Opening: 5-8pm Tuesday 30th April

1st - 18th May 2019

Artists talks: Saturday 11 May from 1-3pm

Curated by Brooke Leigh

Sylvia Griffin, Brooke Leigh, Markela Panegyres, Janet Passehl (U.S.) and Cecilia White 

States and Senses is an interdisciplinary exhibition which explores intense emotional states that are often suppressed —such as grief, rage, loss, fear and anguish, and their drivers. By drawing upon wide ranging experiences of vulnerability––a term commonly associated with reduced agency––the artists in this exhibition cultivate a space for reflection, contemplation and identification.  

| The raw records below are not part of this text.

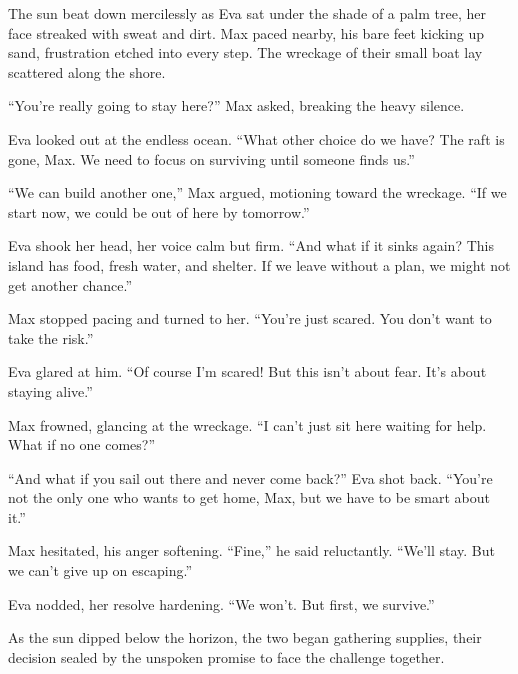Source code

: \documentclass[12pt]{article}
\begin{document}
\begin{tcolorbox}[colframe=black!60, colback=white, 
coltitle=black, colbacktitle=black!15, fonttitle=\bfseries\Large, 
title=Text: The Decision, halign title=center, left=10pt, right=10pt, top=10pt, bottom=15pt]

The sun beat down mercilessly as Eva sat under the shade of a palm tree, her face streaked with sweat and dirt. Max paced nearby, his bare feet kicking up sand, frustration etched into every step. The wreckage of their small boat lay scattered along the shore.

“You’re really going to stay here?” Max asked, breaking the heavy silence.

Eva looked out at the endless ocean. “What other choice do we have? The raft is gone, Max. We need to focus on surviving until someone finds us.”

“We can build another one,” Max argued, motioning toward the wreckage. “If we start now, we could be out of here by tomorrow.”

Eva shook her head, her voice calm but firm. “And what if it sinks again? This island has food, fresh water, and shelter. If we leave without a plan, we might not get another chance.”

Max stopped pacing and turned to her. “You’re just scared. You don’t want to take the risk.”

Eva glared at him. “Of course I’m scared! But this isn’t about fear. It’s about staying alive.”

Max frowned, glancing at the wreckage. “I can’t just sit here waiting for help. What if no one comes?”

“And what if you sail out there and never come back?” Eva shot back. “You’re not the only one who wants to get home, Max, but we have to be smart about it.”

Max hesitated, his anger softening. “Fine,” he said reluctantly. “We’ll stay. But we can’t give up on escaping.”

Eva nodded, her resolve hardening. “We won’t. But first, we survive.”

As the sun dipped below the horizon, the two began gathering supplies, their decision sealed by the unspoken promise to face the challenge together.

 

\end{tcolorbox}

\vspace{1em}
\end{document}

States and Senses features new work by critically acclaimed U.S. artist, Janet Passehl and Sydney-based artists, Sylvia Griffin, Brooke Leigh, Markela Panegyres and Cecilia White––who each navigate difficult emotional and sensory terrain through different performative practices. Particularly concerned with female perspectives, these artists engage the(ir) body as subject in order to contribute to a growing, globally urgent, examination of challenging social and (inter)personal experiences. 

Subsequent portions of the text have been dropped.